Building a Search Engine pt 4: Shipping It

18 August 02020

The search engine is finally in a good enough state to show off. If you just want to check it out and don't want to read the whole post it's at wholesearchcatalog.com. In my last post it was technically working in that you could enter a query and get results back, but it had a lot of bugs and necessary features missing and was ubearably slow. Since then I've fixed a lot of those problems, and while there are still more features to add and more blogs to crawl, the core experience is there. So, on with the project update.

One of the biggest lessons I learned is to exploit caching and RAM as much as possible if you want to have fast code. But before I explain, some context. As I mentioned before, the search engine uses mongodb as its database which is organized like database->collection->documents. For the search engine there are two databases, the word index and the page index. The word index has each collection being a particular word, and it contains the urls and locations of each word on that page. So for the "building" collection in the word index database, for each page containing the word "building", there would be a corresponding document with the url of the page, the locations of where that word occurs, and when it was last updated. In the page index each collection is a webpage, and each document contains the tag information for the page. So for the collection "johnpatrickbender.com", it would contain one document that has a list of all the locations of the h1 tags, one document for the li tags, etc.
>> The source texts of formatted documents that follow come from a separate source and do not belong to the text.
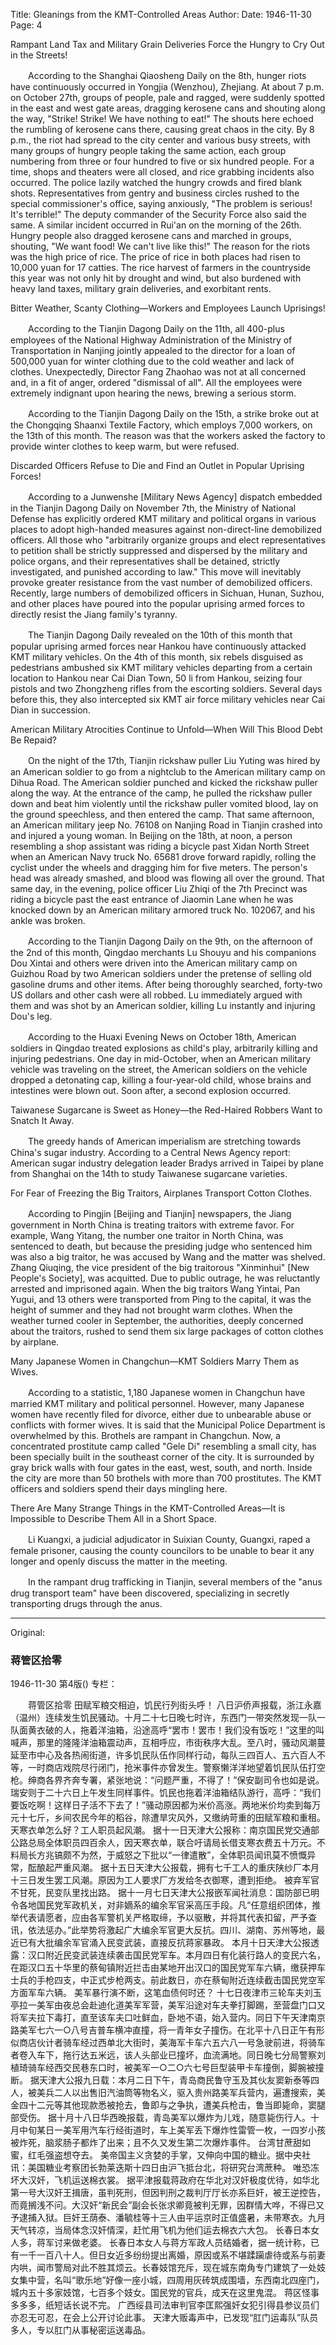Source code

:Title: Gleanings from the KMT-Controlled Areas
Author:
Date: 1946-11-30
Page: 4

Rampant Land Tax and Military Grain Deliveries Force the Hungry to Cry Out in the Streets!

　　According to the Shanghai Qiaosheng Daily on the 8th, hunger riots have continuously occurred in Yongjia (Wenzhou), Zhejiang. At about 7 p.m. on October 27th, groups of people, pale and ragged, were suddenly spotted in the east and west gate areas, dragging kerosene cans and shouting along the way, "Strike! Strike! We have nothing to eat!" The shouts here echoed the rumbling of kerosene cans there, causing great chaos in the city. By 8 p.m., the riot had spread to the city center and various busy streets, with many groups of hungry people taking the same action, each group numbering from three or four hundred to five or six hundred people. For a time, shops and theaters were all closed, and rice grabbing incidents also occurred. The police lazily watched the hungry crowds and fired blank shots. Representatives from gentry and business circles rushed to the special commissioner's office, saying anxiously, "The problem is serious! It's terrible!" The deputy commander of the Security Force also said the same. A similar incident occurred in Rui'an on the morning of the 26th. Hungry people also dragged kerosene cans and marched in groups, shouting, "We want food! We can't live like this!" The reason for the riots was the high price of rice. The price of rice in both places had risen to 10,000 yuan for 17 catties. The rice harvest of farmers in the countryside this year was not only hit by drought and wind, but also burdened with heavy land taxes, military grain deliveries, and exorbitant rents.

Bitter Weather, Scanty Clothing—Workers and Employees Launch Uprisings!

　　According to the Tianjin Dagong Daily on the 11th, all 400-plus employees of the National Highway Administration of the Ministry of Transportation in Nanjing jointly appealed to the director for a loan of 500,000 yuan for winter clothing due to the cold weather and lack of clothes. Unexpectedly, Director Fang Zhaohao was not at all concerned and, in a fit of anger, ordered "dismissal of all". All the employees were extremely indignant upon hearing the news, brewing a serious storm.

　　According to the Tianjin Dagong Daily on the 15th, a strike broke out at the Chongqing Shaanxi Textile Factory, which employs 7,000 workers, on the 13th of this month. The reason was that the workers asked the factory to provide winter clothes to keep warm, but were refused.

Discarded Officers Refuse to Die and Find an Outlet in Popular Uprising Forces!

　　According to a Junwenshe [Military News Agency] dispatch embedded in the Tianjin Dagong Daily on November 7th, the Ministry of National Defense has explicitly ordered KMT military and political organs in various places to adopt high-handed measures against non-direct-line demobilized officers. All those who "arbitrarily organize groups and elect representatives to petition shall be strictly suppressed and dispersed by the military and police organs, and their representatives shall be detained, strictly investigated, and punished according to law." This move will inevitably provoke greater resistance from the vast number of demobilized officers. Recently, large numbers of demobilized officers in Sichuan, Hunan, Suzhou, and other places have poured into the popular uprising armed forces to directly resist the Jiang family's tyranny.

　　The Tianjin Dagong Daily revealed on the 10th of this month that popular uprising armed forces near Hankou have continuously attacked KMT military vehicles. On the 4th of this month, six rebels disguised as pedestrians ambushed six KMT military vehicles departing from a certain location to Hankou near Cai Dian Town, 50 li from Hankou, seizing four pistols and two Zhongzheng rifles from the escorting soldiers. Several days before this, they also intercepted six KMT air force military vehicles near Cai Dian in succession.

American Military Atrocities Continue to Unfold—When Will This Blood Debt Be Repaid?

　　On the night of the 17th, Tianjin rickshaw puller Liu Yuting was hired by an American soldier to go from a nightclub to the American military camp on Dihua Road. The American soldier punched and kicked the rickshaw puller along the way. At the entrance of the camp, he pulled the rickshaw puller down and beat him violently until the rickshaw puller vomited blood, lay on the ground speechless, and then entered the camp. That same afternoon, an American military jeep No. 76108 on Nanjing Road in Tianjin crashed into and injured a young woman. In Beijing on the 18th, at noon, a person resembling a shop assistant was riding a bicycle past Xidan North Street when an American Navy truck No. 65681 drove forward rapidly, rolling the cyclist under the wheels and dragging him for five meters. The person's head was already smashed, and blood was flowing all over the ground. That same day, in the evening, police officer Liu Zhiqi of the 7th Precinct was riding a bicycle past the east entrance of Jiaomin Lane when he was knocked down by an American military armored truck No. 102067, and his ankle was broken.

　　According to the Tianjin Dagong Daily on the 9th, on the afternoon of the 2nd of this month, Qingdao merchants Lu Shouyu and his companions Dou Xintai and others were driven into the American military camp on Guizhou Road by two American soldiers under the pretense of selling old gasoline drums and other items. After being thoroughly searched, forty-two US dollars and other cash were all robbed. Lu immediately argued with them and was shot by an American soldier, killing Lu instantly and injuring Dou's leg.

　　According to the Huaxi Evening News on October 18th, American soldiers in Qingdao treated explosions as child's play, arbitrarily killing and injuring pedestrians. One day in mid-October, when an American military vehicle was traveling on the street, the American soldiers on the vehicle dropped a detonating cap, killing a four-year-old child, whose brains and intestines were blown out. Soon after, a second explosion occurred.

Taiwanese Sugarcane is Sweet as Honey—the Red-Haired Robbers Want to Snatch It Away.

　　The greedy hands of American imperialism are stretching towards China's sugar industry. According to a Central News Agency report: American sugar industry delegation leader Bradys arrived in Taipei by plane from Shanghai on the 14th to study Taiwanese sugarcane varieties.

For Fear of Freezing the Big Traitors, Airplanes Transport Cotton Clothes.

　　According to Pingjin [Beijing and Tianjin] newspapers, the Jiang government in North China is treating traitors with extreme favor. For example, Wang Yitang, the number one traitor in North China, was sentenced to death, but because the presiding judge who sentenced him was also a big traitor, he was accused by Wang and the matter was shelved. Zhang Qiuqing, the vice president of the big traitorous "Xinminhui" [New People's Society], was acquitted. Due to public outrage, he was reluctantly arrested and imprisoned again. When the big traitors Wang Yintai, Pan Yugui, and 13 others were transported from Ping to the capital, it was the height of summer and they had not brought warm clothes. When the weather turned cooler in September, the authorities, deeply concerned about the traitors, rushed to send them six large packages of cotton clothes by airplane.

Many Japanese Women in Changchun—KMT Soldiers Marry Them as Wives.

　　According to a statistic, 1,180 Japanese women in Changchun have married KMT military and political personnel. However, many Japanese women have recently filed for divorce, either due to unbearable abuse or conflicts with former wives. It is said that the Municipal Police Department is overwhelmed by this. Brothels are rampant in Changchun. Now, a concentrated prostitute camp called "Gele Di" resembling a small city, has been specially built in the southeast corner of the city. It is surrounded by gray brick walls with four gates in the east, west, south, and north. Inside the city are more than 50 brothels with more than 700 prostitutes. The KMT officers and soldiers spend their days mingling here.

There Are Many Strange Things in the KMT-Controlled Areas—It is Impossible to Describe Them All in a Short Space.

　　Li Kuangxi, a judicial adjudicator in Suixian County, Guangxi, raped a female prisoner, causing the county councilors to be unable to bear it any longer and openly discuss the matter in the meeting.

　　In the rampant drug trafficking in Tianjin, several members of the "anus drug transport team" have been discovered, specializing in secretly transporting drugs through the anus.



<hr /> 

Original: 


### 蒋管区拾零

1946-11-30
第4版()
专栏：

　　蒋管区拾零
    田赋军粮交相迫，饥民行列街头呼！
    八日沪侨声报载，浙江永嘉（温州）连续发生饥民骚动。十月二十七日晚七时许，东西门一带突然发现一队一队面黄衣破的人，拖着洋油箱，沿途高呼“罢市！罢市！我们没有饭吃！”这里的叫喊声，那里的隆隆洋油箱震动声，互相呼应，市街秩序大乱。至八时，骚动风潮蔓延至市中心及各热闹街道，许多饥民队伍作同样行动，每队三四百人、五六百人不等，一时商店戏院尽行闭门，抢米事件亦曾发生。警察懒洋洋地望着饥民队伍打空枪。绅商各界齐奔专署，紧张地说：“问题严重，不得了！”保安副司令也如是说。瑞安则于二十六日上午发生同样事件。饥民也拖着洋油箱结队游行，高呼：“我们要饭吃啊！这样日子活不下去了！”骚动原因都为米价高涨。两地米价均卖到每万元十七斤，乡间农民今年的稻谷，除遭旱灾风外，又缴纳苛重的田赋军粮和重租。
    天寒衣单怎么好？工人职员起风潮。
    据十一日天津大公报称：南京国民党交通部公路总局全体职员四百余人，因天寒衣单，联合吁请局长借支寒衣费五十万元。不料局长方兆镐颇不为然，于威怒之下批以“一律遣散”，全体职员闻讯莫不愤慨异常，酝酿起严重风潮。
    据十五日天津大公报载，拥有七千工人的重庆陕纱厂本月十三日发生罢工风潮。原因为工人要求厂方发给冬衣御寒，遭到拒绝。
    被弃军官不甘死，民变队里找出路。
    据十一月七日天津大公报嵌军闻社消息：国防部已明令各地国民党军政机关，对非嫡系的编余军官采高压手段。凡“任意组织团体，推举代表请愿者，应由各军警机关严格取缔，予以驱散，并将其代表扣留，严予查讯，依法惩办。”此举势将激起广大编余军官更大反抗。四川、湖南、苏州等地，最近已有大批编余军官涌入民变武装，直接反抗蒋家暴政。
    本月十日天津大公报透露：汉口附近民变武装连续袭击国民党军车。本月四日有化装行路人的变民六名，在距汉口五十华里的蔡甸镇附近拦击由某地开出汉口的国民党军车六辆，缴获押车士兵的手枪四支，中正式步枪两支。前此数日，亦在蔡甸附近连续截击国民党空军方面军车六辆。
    美军暴行演不断，这笔血债何时还？
    十七日夜津市三轮车夫刘玉亭拉一美军由夜总会赴迪化道美军军营，美军沿途对车夫拳打脚踢，至营盘门口又将军夫拉下毒打，直至该车夫口吐鲜血，卧地不语，始入营内。同日下午天津南京路美军七六一○八号吉普车横冲直撞，将一青年女子撞伤。在北平十八日正午有形似商店伙计者骑车经过西单北大街时，美海军卡车六五六八一号急驶前进，将骑车者卷入车下，拖行达五米远，该人头部业已撞坏，血流满地。同日晚七分局警察刘植琦骑车经西交民巷东口时，被美军一○二○六七号巨型装甲卡车撞倒，脚腕被撞断。
    据天津大公报九日载：本月二日下午，青岛商民鲁守玉及其伙友窦新泰等四人，被美兵二人以出售旧汽油筒等物名义，驱入贵州路美军兵营内，遍遭搜索，美金四十二元等其他现款悉被抢去，鲁即与之争执，遭美兵枪击，鲁当即毙命，窦腿部受伤。
    据十月十八日华西晚报载，青岛美军以爆炸为儿戏，随意毙伤行人。十月中旬某日一美军用汽车行经街道时，车上美军丢下爆炸性雷管一枚，一四岁小孩被炸死，脑浆肠子都炸了出来；且不久又发生第二次爆炸事件。
    台湾甘蔗甜如蜜，红毛强盗想夺去。
    美帝国主义贪婪的手掌，又伸向中国的糖业。据中央社讯：美国糖业考察团长勃莱迭斯十四日由沪飞抵台北，将研究台湾蔗种。
  唯恐冻坏大汉奸，飞机运送棉衣裳。
    据平津报载蒋政府在华北对汉奸极度优待，如华北第一号大汉奸王揖唐，虽判死刑，但因判刑之裁判厅厅长亦系巨奸，被王逆控告，而竟搁浅不问。大汉奸“新民会”副会长张求卿竟被判无罪，因群情大哗，不得已又予逮捕入狱。巨奸王荫泰、潘毓桂等十三人由平运京时正值盛暑，未带寒衣。九月天气转凉，当局体念汉奸情深，赶忙用飞机为他们运去棉衣六大包。
    长春日本女人多，蒋军讨来做老婆。
    长春日本女人与蒋方军政人员结婚者，据一统计称，已有一千一百八十人。但日女近多纷纷提出离婚，原因或系不堪蹂躏虐待或系与前妻内哄，闻市警局对此不胜其烦云。长春妓馆充斥，现在城东南角专门建筑了一处妓女集中营，名叫“歌乐地”好像一座小城，四周用灰砖筑成围墙，东西南北四座门，城内五十多家妓馆，七百多个妓女。国民党的官兵，成天在这里鬼混。
    蒋区怪事多多多，纸短话长说不完。
    广西绥县司法审判官李匡熙强奸女犯引得县参议员们亦忍无可忍，在会上公开讨论此事。
    天津大贩毒声中，已发现“肛门运毒队”队员多人，专以肛门从事秘密运送毒品。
So how does the idea of exploiting RAM relate to this? Say I search "building", the urls for this series of blog posts are in the "building" collection since building is in the title, so all those urls need to be scored to see how well they fit the query. The scoring function takes in that list of urls and iterates through each url to score that page, and in turn for each url it needs to iterate through the tags to weight each instance of the word. The issue was that for each tag the code iterated through, it made a database call to pull up that particular document with the tag information. So the code would look something like webdb.building.find_one({'url': url, 'tag': tag}) where url and tag are whatever url and tag I was on at the time. The issue with this is that calling the database is takes a long time. For a simple search with less than 50 urls I was calling it around 2000 times, and each call took about 5 miliseconds, which totalled up to about 10 seconds, an eternity for a search engine. Rather than load each document individually, instead I loaded every document in the "building" collection with a single call by writing webdb.building.find_all(), then I would do the rest of the scoring. So instead of spending 10 seconds loading information from the database, the code spent 0.25 seconds loading the same amount of information. I could even take this a step farther by calling all the urls up at once, but that seems on first glance to require significant restructuring of the database and would require a lot more space in the hard drive. One easier way of speeding up database calls is to cache results in a new database when a term is searched, and just load those instead of having to recompute common queries every time.

That was the big breakthrough for me these past few weeks. Other than that I patched up a lot of bugs that I ran across, largely resulting from people haveing weird formats for their websites. There are a lot of weird standards out on the internet, especially for blogs, and that can sometimes create havoc (ie bugs) when you erroniously assume all websites will have a sensible layout. As a fun example, one website the crawler looks at deletes every closing tag at the beginning of a line, but only when the scraper downloads it it. When I downloaded the html page from my browser, those closing tags were still there, which I eventually figured out after about 3 hours of assuming my code was to blame. That then begins the process of figuring out how to add closing tags when none exist, which I'm sure will introduce more errors down the line through further erronious assumptions.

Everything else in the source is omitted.